I am that obnoxious person who just got back from vacation all tan, well rested, well read, and totally relaxed. Everyone in the office is running around worried about deadlines and I am just staring out the window smiling at the sun. I looked at a few people yesterday and had to stop and think real hard to remember their names. I think I left my head on the beach.
This lemon mousse transports me back to my lazy days spent relaxing in the suns warm glow. The whipped cream is like diving into the refreshing pool water after lounging for hours in the steaming midday heat. And the perfect sweetness of it all reminds you that dessert just like a vacation is sure to elevate your happiness.
Lemon mousse starts with a basic lemon curd, which I must add is delicious to make and wedge between layers of soft white cake like I did in this cake. But it becomes a fluffy mouse when you add the pillows of whipped cream and mix it together to get a smooth, sweet and tart treat.
The nice thing about a dessert like this is that you can make it in advance if you are having a party. Then serve it in super fancy glasses, yes break out the crystal and cut glass for this mousse! And top each serving with a dollop of whipped cream and your guests will feel like they are dining in a castle or perhaps even better, a five star beachfront restaurant.
As the days start to get hotter and you desire to be outside more than next to the hot oven this is a perfect easy, sweet, no bake dessert that will make you feel fancy, transport you to the beach, and bring a smile to your face as the sweet tartness hits your tongue.
When life gives you lemons, remember to make Lemon Mousse!

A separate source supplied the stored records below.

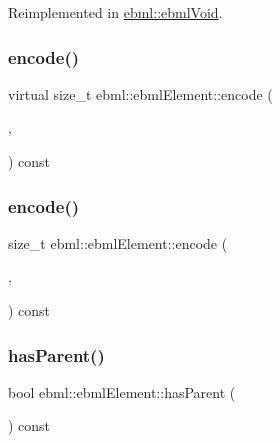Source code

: Reimplemented in \mbox{\hyperlink{classebml_1_1ebmlVoid_ac822d7bf461ef44812596a34cccb134a}{ebml\+::ebml\+Void}}.

\mbox{\label{classebml_1_1ebmlElement_ad7db3756561ab4936492146597b1a0f2}} 
\subsubsection{\texorpdfstring{encode()}{encode()}\hspace{0.1cm}{\footnotesize\ttfamily [4/5]}}
{\footnotesize\ttfamily virtual size\+\_\+t ebml\+::ebml\+Element\+::encode (\begin{DoxyParamCaption}\item[{\mbox{\hyperlink{classebml_1_1ioBase}{io\+Base}} $\ast$}]{,  }\item[{off\+\_\+t}]{ }\end{DoxyParamCaption}) const\hspace{0.3cm}{\ttfamily [virtual]}}

\mbox{\label{classebml_1_1ebmlElement_a90dcd3bd8e37160b21b9faed3cecd49c}} 
\subsubsection{\texorpdfstring{encode()}{encode()}\hspace{0.1cm}{\footnotesize\ttfamily [5/5]}}
{\footnotesize\ttfamily size\+\_\+t ebml\+::ebml\+Element\+::encode (\begin{DoxyParamCaption}\item[{char $\ast$}]{,  }\item[{size\+\_\+t}]{ }\end{DoxyParamCaption}) const}

\mbox{\label{classebml_1_1ebmlElement_a9a784c3c424216ecd4b320e2cfc713b2}} 
\subsubsection{\texorpdfstring{has\+Parent()}{hasParent()}}
{\footnotesize\ttfamily bool ebml\+::ebml\+Element\+::has\+Parent (\begin{DoxyParamCaption}{ }\end{DoxyParamCaption}) const}

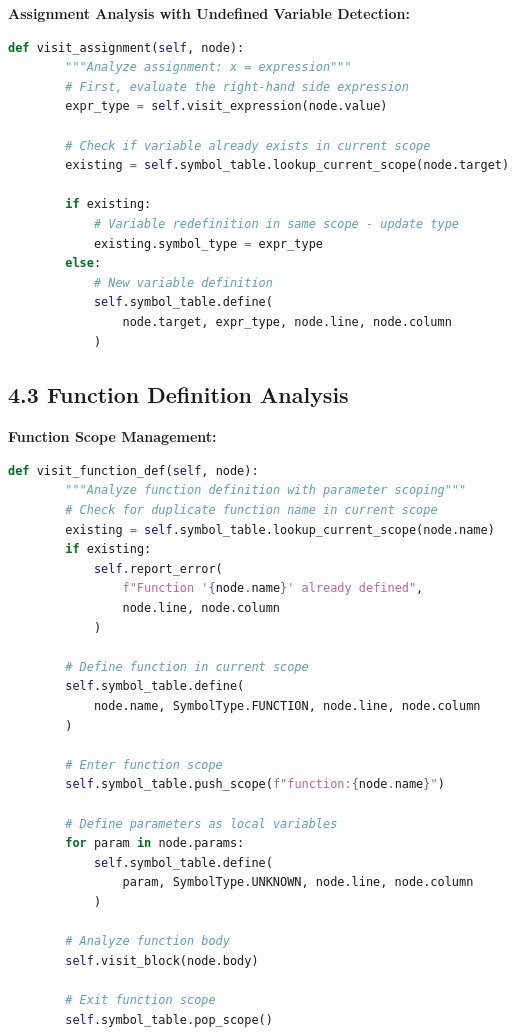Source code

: \documentclass[a4paper,11pt]{article}
\begin{document}
    \textbf{Assignment Analysis with Undefined Variable Detection:}

    \begin{lstlisting}[language=Python, caption=Assignment Visitor]
    def visit_assignment(self, node):
        """Analyze assignment: x = expression"""
        # First, evaluate the right-hand side expression
        expr_type = self.visit_expression(node.value)
        
        # Check if variable already exists in current scope
        existing = self.symbol_table.lookup_current_scope(node.target)
        
        if existing:
            # Variable redefinition in same scope - update type
            existing.symbol_type = expr_type
        else:
            # New variable definition
            self.symbol_table.define(
                node.target, expr_type, node.line, node.column
            )
    \end{lstlisting}

    \subsection{4.3 Function Definition Analysis}

    \textbf{Function Scope Management:}

    \begin{lstlisting}[language=Python, caption=Function Definition Visitor]
    def visit_function_def(self, node):
        """Analyze function definition with parameter scoping"""
        # Check for duplicate function name in current scope
        existing = self.symbol_table.lookup_current_scope(node.name)
        if existing:
            self.report_error(
                f"Function '{node.name}' already defined",
                node.line, node.column
            )
        
        # Define function in current scope
        self.symbol_table.define(
            node.name, SymbolType.FUNCTION, node.line, node.column
        )
        
        # Enter function scope
        self.symbol_table.push_scope(f"function:{node.name}")
        
        # Define parameters as local variables
        for param in node.params:
            self.symbol_table.define(
                param, SymbolType.UNKNOWN, node.line, node.column
            )
        
        # Analyze function body
        self.visit_block(node.body)
        
        # Exit function scope
        self.symbol_table.pop_scope()
    \end{lstlisting}
\end{document}
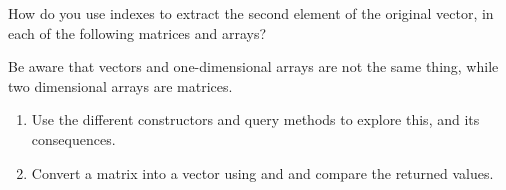 \documentclass[krantz2]{krantz}\usepackage{knitr}%
\begin{document}
\begin{playground}
  How do you use indexes to extract the second element of the original vector, in each of the following matrices and arrays?
\begin{knitrout}\footnotesize
{}\color{fgcolor}\begin{kframe}
\begin{alltt}
 \hlkwb{<-} \hlopt{:}
 \hlkwb{<-}   \hlstd{=} \hlstd{)}
 \hlkwb{<-}   \hlstd{=} \hlstd{,}  \hlstd{=} \hlstd{)}
 \hlkwb{<-}   \hlstd{=} \hlstd{)}
 \hlkwb{<-}   \hlstd{=} \hlstd{,}  \hlstd{=} \hlstd{)}
\end{alltt}
\end{kframe}
\end{knitrout}

\begin{knitrout}\footnotesize
{}\color{fgcolor}\begin{kframe}
\begin{alltt}
 \hlkwb{<-} \hlopt{:}
 \hlkwb{<-}   \hlstd{=} \hlstd{(}\hlstd{,} \hlstd{))}
 \hlkwb{<-}   \hlstd{=} \hlstd{(}\hlstd{,} \hlstd{),}  \hlstd{=} \hlstd{(}\hlstd{,} \hlstd{(}\hlstd{,} \hlstd{)))}
 \hlkwb{<-}   \hlstd{=} \hlstd{(}\hlstd{,} \hlstd{))}
\end{alltt}
\end{kframe}
\end{knitrout}

Be aware that vectors and one-dimensional arrays are not the same thing, while two dimensional arrays are matrices.
\begin{enumerate}
      \item Use the different constructors and query methods to explore this, and its consequences.
      \item Convert a matrix into a vector using  and  and compare the returned values.
\end{enumerate}

\end{playground}
\end{document}
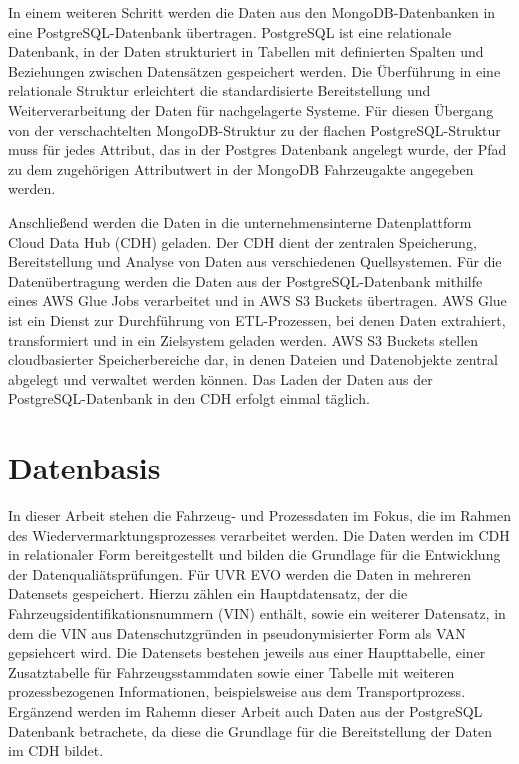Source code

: \documentclass[../main.tex]{subfiles}
\begin{document}
In einem weiteren Schritt werden die Daten aus den MongoDB-Datenbanken in eine PostgreSQL-Datenbank übertragen. PostgreSQL ist eine relationale Datenbank, in der Daten strukturiert in Tabellen mit definierten Spalten und Beziehungen zwischen Datensätzen gespeichert werden. Die Überführung in eine relationale Struktur erleichtert die standardisierte Bereitstellung und Weiterverarbeitung der Daten für nachgelagerte Systeme. Für diesen Übergang von der verschachtelten MongoDB-Struktur zu der flachen PostgreSQL-Struktur muss für jedes Attribut, das in der Postgres Datenbank angelegt wurde, der Pfad zu dem zugehörigen Attributwert in der MongoDB Fahrzeugakte angegeben werden.

Anschließend werden die Daten in die unternehmensinterne Datenplattform Cloud Data Hub (CDH) geladen. Der CDH dient der zentralen Speicherung, Bereitstellung und Analyse von Daten aus verschiedenen Quellsystemen. Für die Datenübertragung werden die Daten aus der PostgreSQL-Datenbank mithilfe eines AWS Glue Jobs verarbeitet und in AWS S3 Buckets übertragen. AWS Glue ist ein Dienst zur Durchführung von ETL-Prozessen, bei denen Daten extrahiert, transformiert und in ein Zielsystem geladen werden. AWS S3 Buckets stellen cloudbasierter Speicherbereiche dar, in denen Dateien und Datenobjekte zentral abgelegt und verwaltet werden können. Das Laden der Daten aus der PostgreSQL-Datenbank in den CDH erfolgt einmal täglich.

\section{Datenbasis}

In dieser Arbeit stehen die Fahrzeug- und Prozessdaten im Fokus, die im Rahmen des Wiedervermarktungsprozesses verarbeitet werden. Die Daten werden im CDH in relationaler Form bereitgestellt und bilden die Grundlage für die Entwicklung der Datenqualiätsprüfungen. Für UVR EVO werden die Daten in mehreren Datensets gespeichert. Hierzu zählen ein Hauptdatensatz, der die Fahrzeugsidentifikationsnummern (VIN) enthält, sowie ein weiterer Datensatz, in dem die VIN aus Datenschutzgründen in pseudonymisierter Form als VAN gepsiehcert wird. 
Die Datensets bestehen jeweils aus einer Haupttabelle, einer Zusatztabelle für Fahrzeugsstammdaten sowie einer Tabelle mit weiteren prozessbezogenen Informationen, beispielsweise aus dem Transportprozess. Ergänzend werden im Rahemn dieser Arbeit auch Daten aus der PostgreSQL Datenbank betrachete, da diese die Grundlage für die Bereitstellung der Daten im CDH bildet.
\end{document}
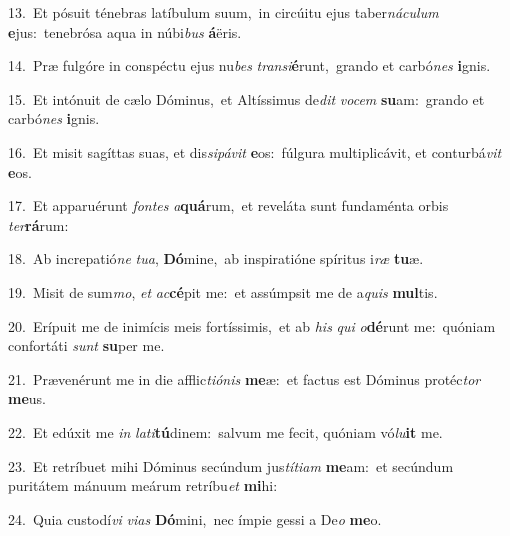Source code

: {\numbfont\textcolor{\numbcolor}{13.}}~Et pósuit ténebras latíbulum suum,~\dagger in circúitu ejus taber\-\textit{ná}\-\textit{cu}\textit{lum} \textbf{e}\-jus:~\star tenebrósa aqua in núbi\textit{bus} \textbf{á}\-ëris.\par
{\numbfont\textcolor{\numbcolor}{14.}}~Præ fulgóre in conspéctu ejus nu\textit{bes} \textit{trans}\-\textit{i}\textbf{é}runt,~\star grando et carbó\textit{nes} \textbf{i}\-gnis.\par
{\numbfont\textcolor{\numbcolor}{15.}}~Et intónuit de cælo Dóminus,~\dagger et Altíssimus de\textit{dit} \textit{vo}\-\textit{cem} \textbf{su}\-am:~\star grando et carbó\textit{nes} \textbf{i}\-gnis.\par
{\numbfont\textcolor{\numbcolor}{16.}}~Et misit sagíttas suas, et dis\-\textit{si}\-\textit{pá}\textit{vit} \textbf{e}\-os:~\star fúlgura multiplicávit, et conturbá\textit{vit} \textbf{e}\-os.\par
{\numbfont\textcolor{\numbcolor}{17.}}~Et apparuérunt \textit{fon}\-\textit{tes} \textit{a}\-\textbf{quá}rum,~\star et reveláta sunt fundaménta orbis \textit{ter}\-\textbf{rá}rum:\par
{\numbfont\textcolor{\numbcolor}{18.}}~Ab increpatió\textit{ne} \textit{tu}\-\textit{a}, \textbf{Dó}\-mine,~\star ab inspiratióne spíritus i\textit{ræ} \textbf{tu}\-æ.\par
{\numbfont\textcolor{\numbcolor}{19.}}~Misit de sum\-\textit{mo}\-, \textit{et} \textit{ac}\-\textbf{cé}pit me:~\star et assúmpsit me de a\textit{quis} \textbf{mul}\-tis.\par
{\numbfont\textcolor{\numbcolor}{20.}}~Erípuit me de inimícis meis fortíssimis,~\dagger et ab \textit{his} \textit{qui} \textit{o}\-\textbf{dé}runt me:~\star quóniam confortáti \textit{sunt} \textbf{su}\-per me.\par
{\numbfont\textcolor{\numbcolor}{21.}}~Prævenérunt me in die afflic\-\textit{ti}\-\textit{ó}\textit{nis} \textbf{me}\-æ:~\star et factus est Dóminus protéc\textit{tor} \textbf{me}\-us.\par
{\numbfont\textcolor{\numbcolor}{22.}}~Et edúxit me \textit{in} \textit{la}\-\textit{ti}\textbf{tú}dinem:~\star salvum me fecit, quóniam vó\-\textit{lu}\-\textbf{it} me.\par
{\numbfont\textcolor{\numbcolor}{23.}}~Et retríbuet mihi Dóminus secúndum jus\-\textit{tí}\-\textit{ti}\textit{am} \textbf{me}\-am:~\star et secúndum puritátem mánuum meárum retríbu\textit{et} \textbf{mi}\-hi:\par
{\numbfont\textcolor{\numbcolor}{24.}}~Quia custodí\textit{vi} \textit{vi}\-\textit{as} \textbf{Dó}\-mini,~\star nec ímpie gessi a De\textit{o} \textbf{me}\-o.\par
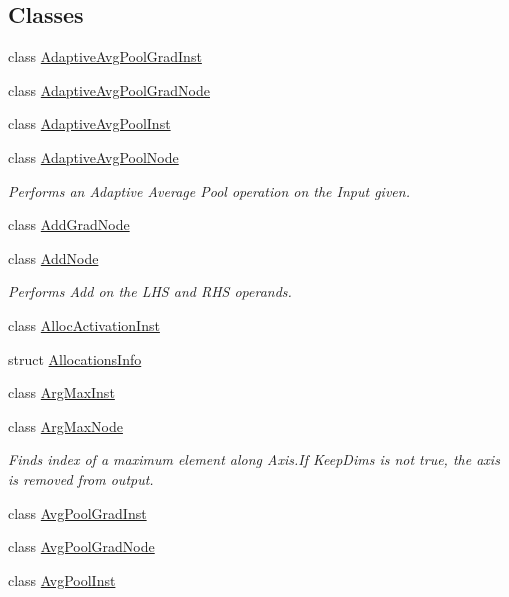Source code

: \subsection*{Classes}
\begin{DoxyCompactItemize}
\item 
class \hyperlink{classglow_1_1_adaptive_avg_pool_grad_inst}{Adaptive\+Avg\+Pool\+Grad\+Inst}
\item 
class \hyperlink{classglow_1_1_adaptive_avg_pool_grad_node}{Adaptive\+Avg\+Pool\+Grad\+Node}
\item 
class \hyperlink{classglow_1_1_adaptive_avg_pool_inst}{Adaptive\+Avg\+Pool\+Inst}
\item 
class \hyperlink{classglow_1_1_adaptive_avg_pool_node}{Adaptive\+Avg\+Pool\+Node}
\begin{DoxyCompactList}\small\item\em Performs an Adaptive Average Pool operation on the Input given. \end{DoxyCompactList}\item 
class \hyperlink{classglow_1_1_add_grad_node}{Add\+Grad\+Node}
\item 
class \hyperlink{classglow_1_1_add_node}{Add\+Node}
\begin{DoxyCompactList}\small\item\em Performs Add on the L\+HS and R\+HS operands. \end{DoxyCompactList}\item 
class \hyperlink{classglow_1_1_alloc_activation_inst}{Alloc\+Activation\+Inst}
\item 
struct \hyperlink{structglow_1_1_allocations_info}{Allocations\+Info}
\item 
class \hyperlink{classglow_1_1_arg_max_inst}{Arg\+Max\+Inst}
\item 
class \hyperlink{classglow_1_1_arg_max_node}{Arg\+Max\+Node}
\begin{DoxyCompactList}\small\item\em Finds index of a maximum element along Axis.\+If Keep\+Dims is not true, the axis is removed from output. \end{DoxyCompactList}\item 
class \hyperlink{classglow_1_1_avg_pool_grad_inst}{Avg\+Pool\+Grad\+Inst}
\item 
class \hyperlink{classglow_1_1_avg_pool_grad_node}{Avg\+Pool\+Grad\+Node}
\item 
class \hyperlink{classglow_1_1_avg_pool_inst}{Avg\+Pool\+Inst}
\item 

\end{DoxyCompactItemize}
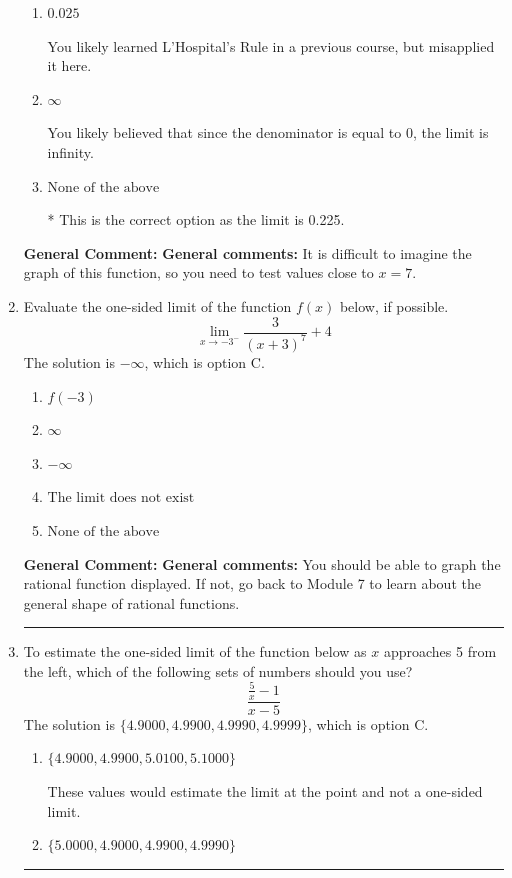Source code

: \documentclass{extbook}[14pt]
\newcommand{\litem}[1]{\item #1

\rule{\textwidth}{0.4pt}}
\begin{document}
\begin{enumerate}
{\begin{enumerate}[label=\Alph*.]
You likely tried to use a shortcut to find the limit of a function that only works for when the numerator/denominator are polynomials.
\item \( 0.025 \)

You likely learned L'Hospital's Rule in a previous course, but misapplied it here.
\item \( \infty \)

You likely believed that since the denominator is equal to 0, the limit is infinity.
\item \( \text{None of the above} \)

* This is the correct option as the limit is 0.225.
\end{enumerate}

\textbf{General Comment:} \textbf{General comments:} It is difficult to imagine the graph of this function, so you need to test values close to $x = 7$.
}
\litem{
Evaluate the one-sided limit of the function $f(x)$ below, if possible.
\[ \lim_{x \rightarrow -3^-} \frac{3}{(x+3)^7}+4 \]The solution is \( -\infty \), which is option C.\begin{enumerate}[label=\Alph*.]
\item \( f(-3) \)


\item \( \infty \)


\item \( -\infty \)


\item \( \text{The limit does not exist} \)


\item \( \text{None of the above} \)


\end{enumerate}

\textbf{General Comment:} \textbf{General comments:} You should be able to graph the rational function displayed. If not, go back to Module 7 to learn about the general shape of rational functions.
}
\litem{
To estimate the one-sided limit of the function below as $x$ approaches 5 from the left, which of the following sets of numbers should you use?
\[ \frac{\frac{5}{x} - 1}{x - 5} \]The solution is \( \{ 4.9000, 4.9900, 4.9990, 4.9999 \} \), which is option C.\begin{enumerate}[label=\Alph*.]
\item \( \{ 4.9000, 4.9900, 5.0100, 5.1000 \} \)

These values would estimate the limit at the point and not a one-sided limit.
\item \( \{ 5.0000, 4.9000, 4.9900, 4.9990 \} \)


\end{enumerate}}
\end{enumerate}
\end{document}
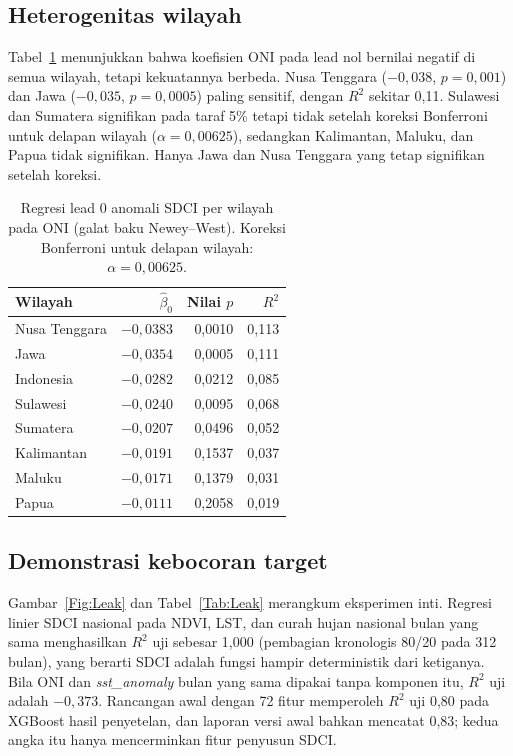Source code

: \documentclass[11pt,twoside]{article}
\begin{document}
\subsection{Heterogenitas wilayah}
\label{SubSec:Regions}

Tabel~\ref{Tab:Regions} menunjukkan bahwa koefisien ONI pada lead nol bernilai negatif di semua wilayah, tetapi kekuatannya berbeda. Nusa Tenggara ($-0{,}038$, $p = 0{,}001$) dan Jawa ($-0{,}035$, $p = 0{,}0005$) paling sensitif, dengan $R^2$ sekitar 0,11. Sulawesi dan Sumatera signifikan pada taraf 5\% tetapi tidak setelah koreksi Bonferroni untuk delapan wilayah ($\alpha = 0{,}00625$), sedangkan Kalimantan, Maluku, dan Papua tidak signifikan. Hanya Jawa dan Nusa Tenggara yang tetap signifikan setelah koreksi.

\begin{table}[ht]
\centering
\caption{Regresi lead 0 anomali SDCI per wilayah pada ONI (galat baku Newey--West). Koreksi Bonferroni untuk delapan wilayah: $\alpha = 0{,}00625$.}
\label{Tab:Regions}
\small
\begin{tabular}{lrrr}
\toprule
Wilayah & $\hat\beta_0$ & Nilai $p$ & $R^2$ \\
\midrule
Nusa Tenggara & $-0{,}0383$ & 0,0010 & 0,113 \\
Jawa          & $-0{,}0354$ & 0,0005 & 0,111 \\
Indonesia     & $-0{,}0282$ & 0,0212 & 0,085 \\
Sulawesi      & $-0{,}0240$ & 0,0095 & 0,068 \\
Sumatera      & $-0{,}0207$ & 0,0496 & 0,052 \\
Kalimantan    & $-0{,}0191$ & 0,1537 & 0,037 \\
Maluku        & $-0{,}0171$ & 0,1379 & 0,031 \\
Papua         & $-0{,}0111$ & 0,2058 & 0,019 \\
\bottomrule
\end{tabular}
\end{table}

\subsection{Demonstrasi kebocoran target}
\label{SubSec:Leak}

Gambar~\ref{Fig:Leak} dan Tabel~\ref{Tab:Leak} merangkum eksperimen inti. Regresi linier SDCI nasional pada NDVI, LST, dan curah hujan nasional bulan yang sama menghasilkan $R^2$ uji sebesar 1,000 (pembagian kronologis 80/20 pada 312 bulan), yang berarti SDCI adalah fungsi hampir deterministik dari ketiganya. Bila ONI dan \textit{sst\_anomaly} bulan yang sama dipakai tanpa komponen itu, $R^2$ uji adalah $-0{,}373$. Rancangan awal dengan 72 fitur memperoleh $R^2$ uji 0,80 pada XGBoost hasil penyetelan, dan laporan versi awal bahkan mencatat 0,83; kedua angka itu hanya mencerminkan fitur penyusun SDCI.
\end{document}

(Yield: about 4-6 servings)
1/2 Cup Butter (unsalted), softened
1 Cup Sugar
2 Large Eggs
2 Large Egg Yolks
1/3 Cup Fresh Lemon Juice
1 Tablespoon Lemon Zest, plus a little extra
3/4 Cup Whipping Cream
1/2 Teaspoon Vanilla Extract
In stand mixer beat the butter and sugar. With the mixer on low begin adding the eggs and yolks one at a time (make sure you separate the egg yolks in a separate bowl first so you don’t end up with extra whites!). With mixer still on low, pour in lemon juice and zest. It will make the mixture look curdled. (Spread you extra zest on a paper towel to dry and you can then use it to sprinkle on top the whipped cream at the end.)
Pour the curd into a medium saucepan and cook over medium heat whisking occasionally until it no longer looks curdled. Turn the heat up to medium high, clip a candy thermometer to the side of the pan and continue to whisk until the mixture thickens and reaches 170 degrees.
Turn off the heat and let the mixture cool on the stove for a 5 minutes. Pour through a fine mesh sieve to remove clumps into a heatproof bowl and cover with plastic wrap, press wrap down so touching the surface to prevent a hard top layer from forming. Chill the curd for 2 hours or more.
In mixer whip cream and vanilla until stiff peaks form. Gently fold about 2/3 of the whipped cream into the lemon curd. Scoop into serving cups. Top each serving with the remaining whipped cream. Serve or refrigerate for up to 3 days.